L’une répond parce que l’autre vient d’écrire. Mais selon une règle précise : un poème par mois et pendant une année « d’exil ». Julie Fuster est partie en Islande un an pour parachever ses études à l’Ecole du Louvre via Erasmus. Marie-Philippe Deloche est restée dans l’hôpital où elle soigne les âmes divisées.
Cette « correspondance » créée par une « rupture » programmée permet un « jeu » (sérieux) facteur de connivence. Et l’éloignement engage la proximité. Pas de raideur entre la fille et sa mère. Une aisance renouvelée voit le jour — même si entre les deux protagonistes il n’y a jamais eu de combat de fauves, bien au contraire.

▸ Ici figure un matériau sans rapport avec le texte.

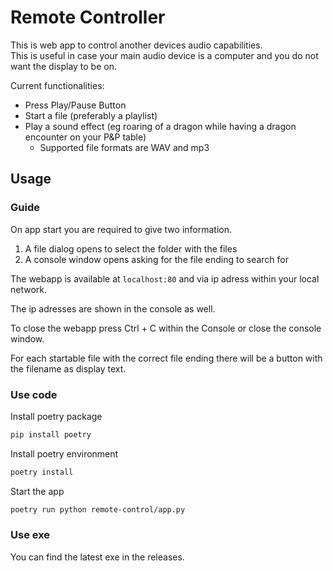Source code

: # Remote Controller

This is web app to control another devices audio capabilities.  
This is useful in case your main audio device is a computer and you do not want the display to be on.

Current functionalities:

- Press Play/Pause Button
- Start a file (preferably a playlist)
- Play a sound effect (eg roaring of a dragon while having a dragon encounter on your P&P table)
  - Supported file formats are WAV and mp3

## Usage

### Guide

On app start you are required to give two information.

1. A file dialog opens to select the folder with the files
2. A console window opens asking for the file ending to search for

The webapp is available at `localhost:80` and via ip adress within your local network.

The ip adresses are shown in the console as well.

To close the webapp press Ctrl + C within the Console or close the console window.

For each startable file with the correct file ending there will be a button with the filename as display text.

### Use code

Install poetry package

```bash
pip install poetry
```

Install poetry environment

```bash
poetry install
```

Start the app

```bash
poetry run python remote-control/app.py
```

### Use exe

You can find the latest exe in the releases.
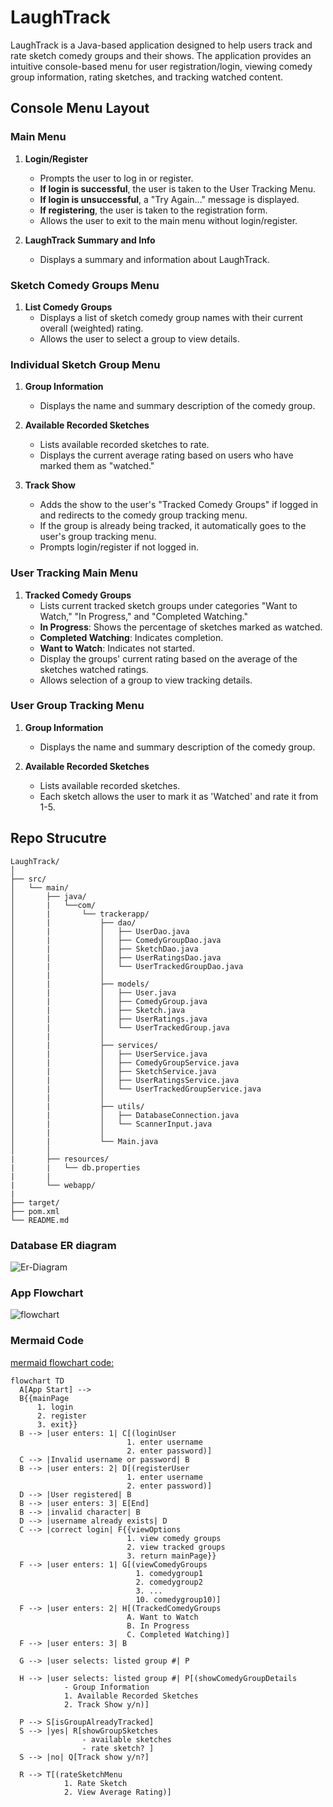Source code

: # LaughTrack
LaughTrack is a Java-based application designed to help users track and rate sketch comedy groups and their shows. The application provides an intuitive console-based menu for user registration/login, viewing comedy group information, rating sketches, and tracking watched content.

## Console Menu Layout

### Main Menu

1. **Login/Register**
    - Prompts the user to log in or register.
    - **If login is successful**, the user is taken to the User Tracking Menu.
    - **If login is unsuccessful**, a "Try Again..." message is displayed.
    - **If registering**, the user is taken to the registration form.
    - Allows the user to exit to the main menu without login/register.

2. **LaughTrack Summary and Info**
    - Displays a summary and information about LaughTrack.

### Sketch Comedy Groups Menu

1. **List Comedy Groups**
    - Displays a list of sketch comedy group names with their current overall (weighted) rating.
    - Allows the user to select a group to view details.

### Individual Sketch Group Menu

1. **Group Information**
    - Displays the name and summary description of the comedy group.

2. **Available Recorded Sketches**
    - Lists available recorded sketches to rate.
    - Displays the current average rating based on users who have marked them as "watched."

3. **Track Show**
    - Adds the show to the user's "Tracked Comedy Groups" if logged in and redirects to the comedy group tracking menu.
    - If the group is already being tracked, it automatically goes to the user's group tracking menu.
    - Prompts login/register if not logged in.

### User Tracking Main Menu

1. **Tracked Comedy Groups**
    - Lists current tracked sketch groups under categories "Want to Watch," "In Progress," and "Completed Watching."
    - **In Progress**: Shows the percentage of sketches marked as watched.
    - **Completed Watching**: Indicates completion.
    - **Want to Watch**: Indicates not started.
    - Display the groups' current rating based on the average of the sketches watched ratings.
    - Allows selection of a group to view tracking details.

### User Group Tracking Menu

1. **Group Information**
    - Displays the name and summary description of the comedy group.

2. **Available Recorded Sketches**
    - Lists available recorded sketches.
    - Each sketch allows the user to mark it as 'Watched' and rate it from 1-5.


## Repo Strucutre

```
LaughTrack/
│
├── src/
│   └── main/
│       ├── java/
│       |   └──com/
│       |       └── trackerapp/
│       |           ├── dao/
│       |           │   ├── UserDao.java
│       |           │   ├── ComedyGroupDao.java
│       |           │   ├── SketchDao.java
│       |           │   ├── UserRatingsDao.java
│       |           │   └── UserTrackedGroupDao.java
│       |           │
│       |           ├── models/
│       |           │   ├── User.java
│       |           │   ├── ComedyGroup.java
│       |           │   ├── Sketch.java
│       |           │   ├── UserRatings.java
│       |           │   └── UserTrackedGroup.java
│       |           │
│       |           ├── services/
│       |           │   ├── UserService.java
│       |           │   ├── ComedyGroupService.java
│       |           │   ├── SketchService.java
│       |           │   ├── UserRatingsService.java
│       |           │   └── UserTrackedGroupService.java
│       |           │
│       |           ├── utils/
│       |           │   ├── DatabaseConnection.java
│       |           │   └── ScannerInput.java
│       |           │
│       |           └── Main.java
│       │
|       ├── resources/
|       |   └── db.properties
|       |
|       └── webapp/
|
├── target/
├── pom.xml
└── README.md
```

### Database ER diagram

![Er-Diagram](./README-images/LaughTrack-ER.png)

### App Flowchart
![flowchart](./README-images/flowchart.png)

### Mermaid Code
[mermaid flowchart code:](https://mermaid.live/edit)

```mermaid
flowchart TD
  A[App Start] --> 
  B{{mainPage
      1. login
      2. register
      3. exit}}
  B --> |user enters: 1| C[(loginUser
                          1. enter username
                          2. enter password)]
  C --> |Invalid username or password| B
  B --> |user enters: 2| D[(registerUser
                          1. enter username
                          2. enter password)]
  D --> |User registered| B
  B --> |user enters: 3| E[End]
  B --> |invalid character| B
  D --> |username already exists| D
  C --> |correct login| F{{viewOptions
                          1. view comedy groups
                          2. view tracked groups
                          3. return mainPage}}
  F --> |user enters: 1| G[(viewComedyGroups
                            1. comedygroup1
                            2. comedygroup2
                            3. ...
                            10. comedygroup10)]
  F --> |user enters: 2| H[(TrackedComedyGroups
                          A. Want to Watch
                          B. In Progress
                          C. Completed Watching)]
  F --> |user enters: 3| B

  G --> |user selects: listed group #| P

  H --> |user selects: listed group #| P[(showComedyGroupDetails
            - Group Information
            1. Available Recorded Sketches
            2. Track Show y/n)]

  P --> S[isGroupAlreadyTracked]
  S --> |yes| R[showGroupSketches
                - available sketches
                - rate sketch? ]
  S --> |no| Q[Track show y/n?]

  R --> T[(rateSketchMenu
            1. Rate Sketch
            2. View Average Rating)]
```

Mais s’ouvrent soudain, loin des paysages d’enfance, une nouvelle étendue de rivages. Devant les plis des glaciers plus noirs que crayeux Julie Fuster trouve une nouvelle assise. Sous la latitude nordique, rien n’est de glace entre les deux femmes. Et l’intime du partage prend valeur d’universalité.
Au fil des saisons, les sarments tissés à Grenoble trouvent de nouvelles pousses sans débouter les comptines de l’enfance. Proche des cratères aux creux des roches et lorsque la berge de l’Isère s’éloigne, des sources chaudes se réaniment. Dans l’île comme sur le continent pas de solitude au voile d’étain mais une aperture là où la beauté des envois ne sert pas seulement à combler le vide mais dépose de nouvelles strates aux amours maternelle et filiale.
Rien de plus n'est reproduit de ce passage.